ByEmanuele Ottolenghi, Emanuele Ottolenghi

Analysis

Turkey taking on Iran? Not out of question

October 11, 2011 11:01
1 min read

When Iran was called Persia and Turkey the Ottoman Empire, war was a regular past time for their rulers. Since the Safavid rulers embraced Shi'a Islam in the 16th century, the two countries fought intermittently until 1847, when the second Treaty of Erzurum put an end to their territorial disputes. Still, it took them 67 years to finally demarcate their borders to everyone's agreement.

Recent tensions between Ankara and Tehran are not surprising, then.
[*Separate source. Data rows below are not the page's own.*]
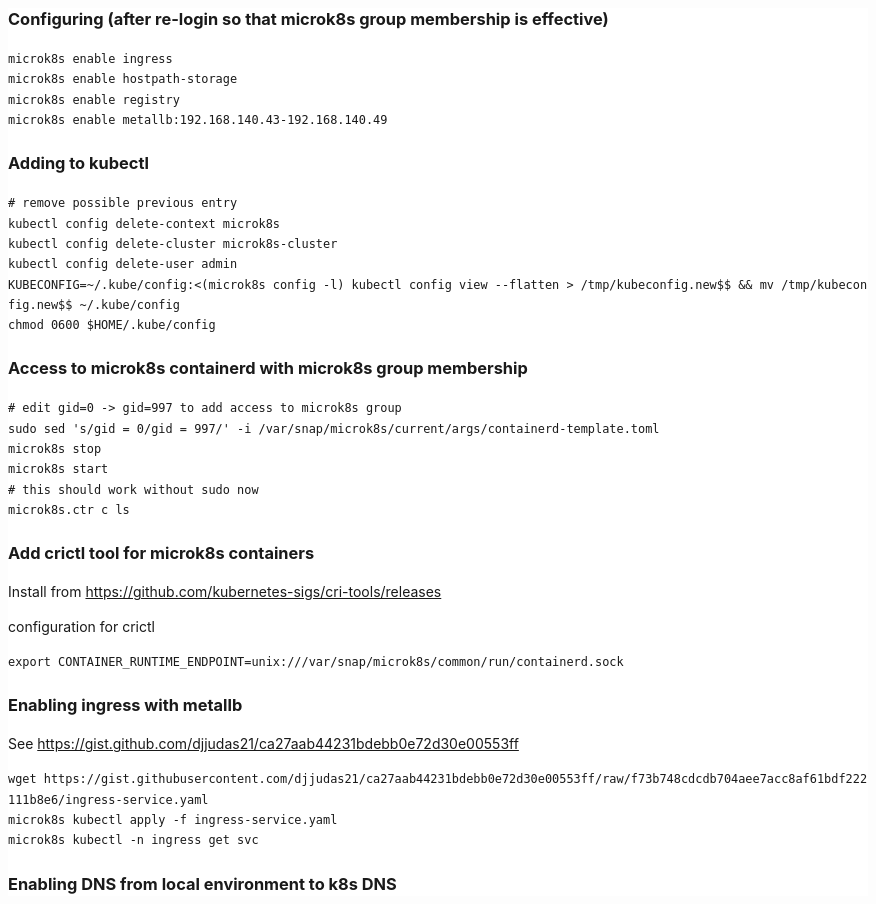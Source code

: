 ### Configuring (after re-login so that microk8s group membership is effective)
```
microk8s enable ingress
microk8s enable hostpath-storage
microk8s enable registry
microk8s enable metallb:192.168.140.43-192.168.140.49
```

### Adding to kubectl
```
# remove possible previous entry
kubectl config delete-context microk8s
kubectl config delete-cluster microk8s-cluster
kubectl config delete-user admin
KUBECONFIG=~/.kube/config:<(microk8s config -l) kubectl config view --flatten > /tmp/kubeconfig.new$$ && mv /tmp/kubeconfig.new$$ ~/.kube/config
chmod 0600 $HOME/.kube/config
```

### Access to microk8s containerd with microk8s group membership
```
# edit gid=0 -> gid=997 to add access to microk8s group
sudo sed 's/gid = 0/gid = 997/' -i /var/snap/microk8s/current/args/containerd-template.toml
microk8s stop
microk8s start
# this should work without sudo now
microk8s.ctr c ls 
```

### Add crictl tool for microk8s containers

Install from https://github.com/kubernetes-sigs/cri-tools/releases

configuration for crictl
```
export CONTAINER_RUNTIME_ENDPOINT=unix:///var/snap/microk8s/common/run/containerd.sock
```

### Enabling ingress with metallb

See https://gist.github.com/djjudas21/ca27aab44231bdebb0e72d30e00553ff

```
wget https://gist.githubusercontent.com/djjudas21/ca27aab44231bdebb0e72d30e00553ff/raw/f73b748cdcdb704aee7acc8af61bdf222111b8e6/ingress-service.yaml
microk8s kubectl apply -f ingress-service.yaml
microk8s kubectl -n ingress get svc
```

### Enabling DNS from local environment to k8s DNS
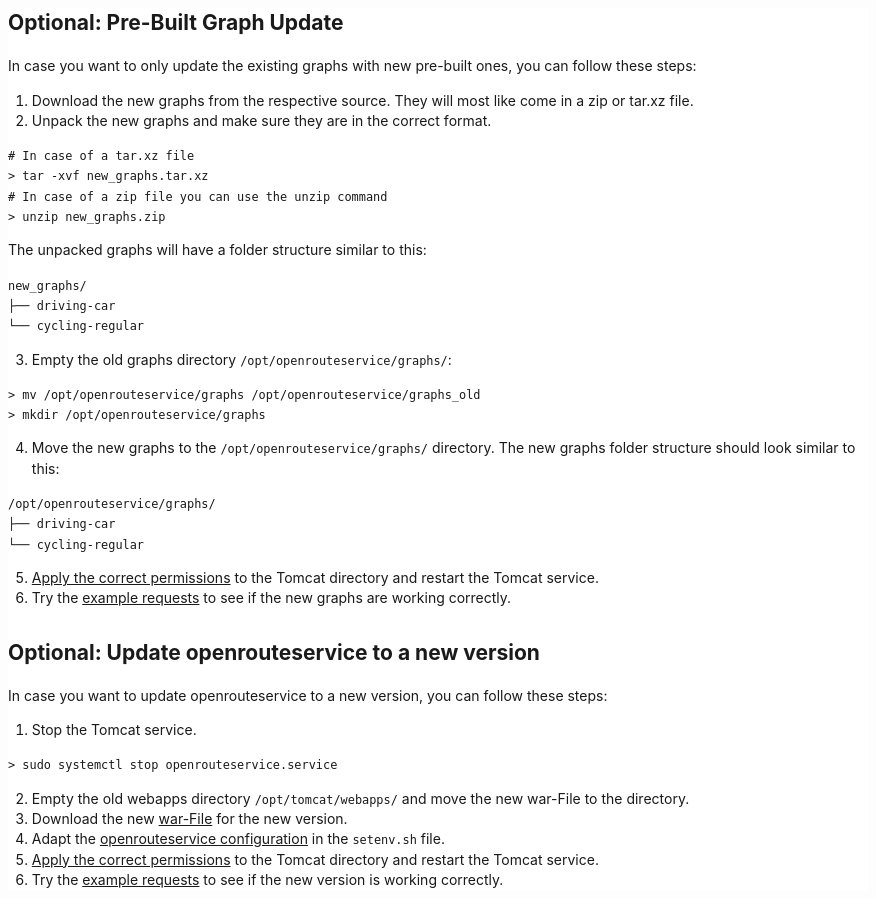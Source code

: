 ## Optional: Pre-Built Graph Update

In case you want to only update the existing graphs with new pre-built ones, you can follow these steps:

1. Download the new graphs from the respective source. They will most like come in a zip or tar.xz file.
2. Unpack the new graphs and make sure they are in the correct format.

```shell
# In case of a tar.xz file
> tar -xvf new_graphs.tar.xz
# In case of a zip file you can use the unzip command
> unzip new_graphs.zip
```

The unpacked graphs will have a folder structure similar to this:

```shell
new_graphs/
├── driving-car
└── cycling-regular
```

3. Empty the old graphs directory `/opt/openrouteservice/graphs/`:

```shell
> mv /opt/openrouteservice/graphs /opt/openrouteservice/graphs_old
> mkdir /opt/openrouteservice/graphs
```

4. Move the new graphs to the `/opt/openrouteservice/graphs/` directory. The new graphs folder structure should look
   similar to this:

```shell
/opt/openrouteservice/graphs/
├── driving-car
└── cycling-regular
```

5. [Apply the correct permissions](#set-the-necessary-permissions-for-the-tomcat-10-user) to the Tomcat directory
   and restart the Tomcat service.
6. Try the [example requests](#example-requests) to see if the new graphs are working correctly.

## Optional: Update openrouteservice to a new version

In case you want to update openrouteservice to a new version, you can follow these steps:

1. Stop the Tomcat service.

```shell
> sudo systemctl stop openrouteservice.service
```

2. Empty the old webapps directory `/opt/tomcat/webapps/` and move the new war-File to the directory.
3. Download the new [war-File](#download-the-openrouteservice-war-file) for the new version.
4. Adapt the [openrouteservice configuration](#configure-openrouteservice) in the `setenv.sh` file.
5. [Apply the correct permissions](#set-the-necessary-permissions-for-the-tomcat-10-user) to the Tomcat directory
   and restart the Tomcat service.
6. Try the [example requests](#example-requests) to see if the new version is working correctly.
If anything, their brief honeymoon was unusual.

Iran and Turkey enjoyed a boom in economic trade - facilitated by Iran's needs to find new venues for sanctions busting. Iran looked to Turkey as a friendly mediator on the nuclear issue. Turkey relied on Iran to conduct joint military offensives against the PKK. Finally, the two regimes shared a liking for Hamas, a dislike for Israel and a affinity about political Islam.

But the causes of their temporary friendship are also the root of their enduring rivalry, which the Arab Spring rekindled. Syria lit the fuse - with Ankara unable to stand indifferent to the slaughter ordered by Tehran's proxy dictator in Damascus.